* Data provided *
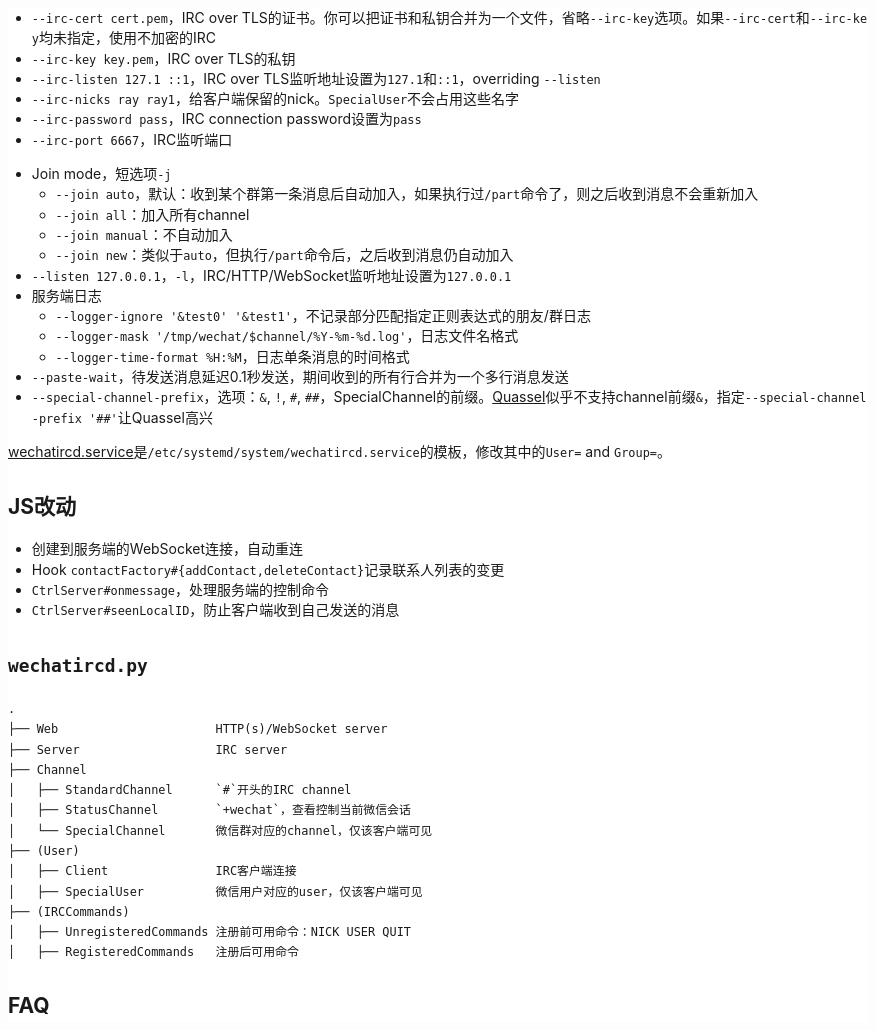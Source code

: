   + `--irc-cert cert.pem`，IRC over TLS的证书。你可以把证书和私钥合并为一个文件，省略`--irc-key`选项。如果`--irc-cert`和`--irc-key`均未指定，使用不加密的IRC
  + `--irc-key key.pem`，IRC over TLS的私钥
  + `--irc-listen 127.1 ::1`，IRC over TLS监听地址设置为`127.1`和`::1`，overriding `--listen`
  + `--irc-nicks ray ray1`，给客户端保留的nick。`SpecialUser`不会占用这些名字
  + `--irc-password pass`，IRC connection password设置为`pass`
  + `--irc-port 6667`，IRC监听端口
- Join mode，短选项`-j`
  + `--join auto`，默认：收到某个群第一条消息后自动加入，如果执行过`/part`命令了，则之后收到消息不会重新加入
  + `--join all`：加入所有channel
  + `--join manual`：不自动加入
  + `--join new`：类似于`auto`，但执行`/part`命令后，之后收到消息仍自动加入
- `--listen 127.0.0.1`，`-l`，IRC/HTTP/WebSocket监听地址设置为`127.0.0.1`
- 服务端日志
  + `--logger-ignore '&test0' '&test1'`，不记录部分匹配指定正则表达式的朋友/群日志
  + `--logger-mask '/tmp/wechat/$channel/%Y-%m-%d.log'`，日志文件名格式
  + `--logger-time-format %H:%M`，日志单条消息的时间格式
- `--paste-wait`，待发送消息延迟0.1秒发送，期间收到的所有行合并为一个多行消息发送
- `--special-channel-prefix`，选项：`&`, `!`, `#`, `##`，SpecialChannel的前缀。[Quassel](quassel-irc.org)似乎不支持channel前缀`&`，指定`--special-channel-prefix '##'`让Quassel高兴

[wechatircd.service](wechatircd.service)是`/etc/systemd/system/wechatircd.service`的模板，修改其中的`User=` and `Group=`。

## JS改动

- 创建到服务端的WebSocket连接，自动重连
- Hook `contactFactory#{addContact,deleteContact}`记录联系人列表的变更
- `CtrlServer#onmessage`，处理服务端的控制命令
- `CtrlServer#seenLocalID`，防止客户端收到自己发送的消息

## `wechatircd.py`

```
.
├── Web                      HTTP(s)/WebSocket server
├── Server                   IRC server
├── Channel
│   ├── StandardChannel      `#`开头的IRC channel
│   ├── StatusChannel        `+wechat`，查看控制当前微信会话
│   └── SpecialChannel       微信群对应的channel，仅该客户端可见
├── (User)
│   ├── Client               IRC客户端连接
│   ├── SpecialUser          微信用户对应的user，仅该客户端可见
├── (IRCCommands)
│   ├── UnregisteredCommands 注册前可用命令：NICK USER QUIT
│   ├── RegisteredCommands   注册后可用命令
```

## FAQ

* Your task *
State the number of lines in the listing that include the word "over", without any other text.

* Solved exercise *
3